Reyes hit a two-run homer in the first off Kenta Maeda. Reyes has hit 11 homers this season, three coming off Maeda, including two against on April 27 at Progressive Field. Maeda retired the first two batters in the inning, but made the mistake of hitting Jose Ramirez to bring Reyes to the plate.

The Indians made it 3-0 on an RBI single by Hedges in the second. Amed Rosario doubled past third base with two out and scored on Hedges’ single to the gap in right center.

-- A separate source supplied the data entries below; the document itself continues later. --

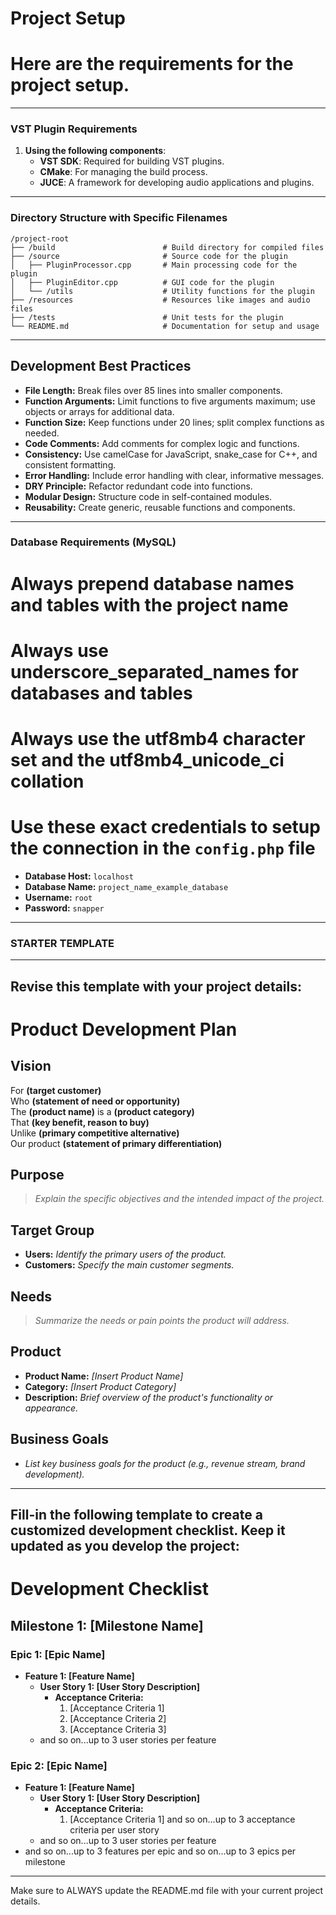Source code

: # Project Setup
# Here are the requirements for the project setup.
---
### VST Plugin Requirements
1. **Using the following components**:
   - **VST SDK**: Required for building VST plugins.
   - **CMake**: For managing the build process.
   - **JUCE**: A framework for developing audio applications and plugins.
---
### Directory Structure with Specific Filenames
```
/project-root
├── /build                        # Build directory for compiled files
├── /source                       # Source code for the plugin
│   ├── PluginProcessor.cpp       # Main processing code for the plugin
│   ├── PluginEditor.cpp          # GUI code for the plugin
│   └── /utils                    # Utility functions for the plugin
├── /resources                    # Resources like images and audio files
├── /tests                        # Unit tests for the plugin
└── README.md                     # Documentation for setup and usage
```
---
## Development Best Practices
- **File Length:** Break files over 85 lines into smaller components.
- **Function Arguments:** Limit functions to five arguments maximum; use objects or arrays for additional data.
- **Function Size:** Keep functions under 20 lines; split complex functions as needed.
- **Code Comments:** Add comments for complex logic and functions.
- **Consistency:** Use camelCase for JavaScript, snake_case for C++, and consistent formatting.
- **Error Handling:** Include error handling with clear, informative messages.
- **DRY Principle:** Refactor redundant code into functions.
- **Modular Design:** Structure code in self-contained modules.
- **Reusability:** Create generic, reusable functions and components.
---
### Database Requirements (MySQL)
# Always prepend database names and tables with the project name
# Always use underscore_separated_names for databases and tables
# Always use the utf8mb4 character set and the utf8mb4_unicode_ci collation
# Use these exact credentials to setup the connection in the `config.php` file
- **Database Host:** `localhost`
- **Database Name:** `project_name_example_database`
- **Username:** `root`
- **Password:** `snapper`
---
### STARTER TEMPLATE
---
Revise this template with your project details:
---
# Product Development Plan
## Vision
For **(target customer)**  
Who **(statement of need or opportunity)**  
The **(product name)** is a **(product category)**  
That **(key benefit, reason to buy)**  
Unlike **(primary competitive alternative)**  
Our product **(statement of primary differentiation)**

## Purpose
> *Explain the specific objectives and the intended impact of the project.*
## Target Group
- **Users:** *Identify the primary users of the product.*
- **Customers:** *Specify the main customer segments.*
## Needs
> *Summarize the needs or pain points the product will address.*
## Product
- **Product Name:** *[Insert Product Name]*
- **Category:** *[Insert Product Category]*
- **Description:** *Brief overview of the product's functionality or appearance.*
## Business Goals
- *List key business goals for the product (e.g., revenue stream, brand development).*
---
Fill-in the following template to create a customized development checklist. Keep it updated as you develop the project:
---
# Development Checklist

## Milestone 1: [Milestone Name]

### Epic 1: [Epic Name]
- **Feature 1: [Feature Name]**
  - **User Story 1: [User Story Description]**
    - **Acceptance Criteria:**
      1. [Acceptance Criteria 1]
      2. [Acceptance Criteria 2]
      3. [Acceptance Criteria 3]
  - and so on...up to 3 user stories per feature

### Epic 2: [Epic Name]
- **Feature 1: [Feature Name]**
  - **User Story 1: [User Story Description]**
    - **Acceptance Criteria:**
      1. [Acceptance Criteria 1]
      and so on...up to 3 acceptance criteria per user story
  - and so on...up to 3 user stories per feature
- and so on...up to 3 features per epic
and so on...up to 3 epics per milestone
---
Make sure to ALWAYS update the README.md file with your current project details.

Bieber, after two scoreless innings, gave up a run in the third on Josh Donaldson’s sacrifice fly. Rob Refsnyder opened the inning with a single and took second on a ground out. Luis Arraez moved him to third on a single to center and Donaldson followed with a fly ball to right.

Miguel Sano made it a 3-2 game with a leadoff homer in the fourth. It extended his hitting streak at Progressive Field to nine games. The streak includes four homers.

Bieber held the 3-2 lead through the fifth, but allowed a leadoff triple to Max Kepler in the sixth. Center fielder Harold Ramirez tracked the ball to the wall and just missed making a leaping catch.

Bieber struck out Sano and had Alex Kirilloff down in the count 1-2, but the rookie lined a game-tying single into right field. Nick Sandlin relieved and loaded the bases on a hit batsman and a two-out walk. He ended the inning by striking out Andrelton Simmons on a 3-2 slider that crossed the plate at 79 mph.

“There were a lot of things in that game,” said Francona. “You can go all the way back to Sandlin’s inning. He was having trouble finding the plate, but he competed and got out of it. If not, we may have been home an hour ago.”

The Indians, after the second, were held hitless until Harold Ramirez’s leadoff single in the seventh. It proved to be a dead end as Jake Bauers flied out to left and Amed Rosario bounced into a double play.

Bieber allowed three runs on eight hits in 5 1/3 innings. He struck out six and walked one in his third no decision of the season. Bieber’s streak of 23 consecutive starts with at least seven strikeouts came to an end. The streak started on Sept. 20, 2019.

In his last two starts, Bieber hasn’t looked like himself. He’s allowed six runs on 13 hits in 10 innings. Asked if teams, especially in the AL Central, have adjusted to his stuff, he said, “Teams are kind of laying off the off-speed stuff down, which has been my strength the last two years. But right now, I think it’s a little bit more of a me thing. . .I feel like I’m getting better and better.”

Maeda allowed three runs on three hits in five innings. He struck out six and walked one.

Next: RHP Zach Plesac (4-3, 3.93) starts the series finale. The Twins will start LHP J.A. Happ (2-2, 5.35) on Sunday at 1:10 p.m. Ball Sports Great Lakes, WTAM and WMMS will carry the game.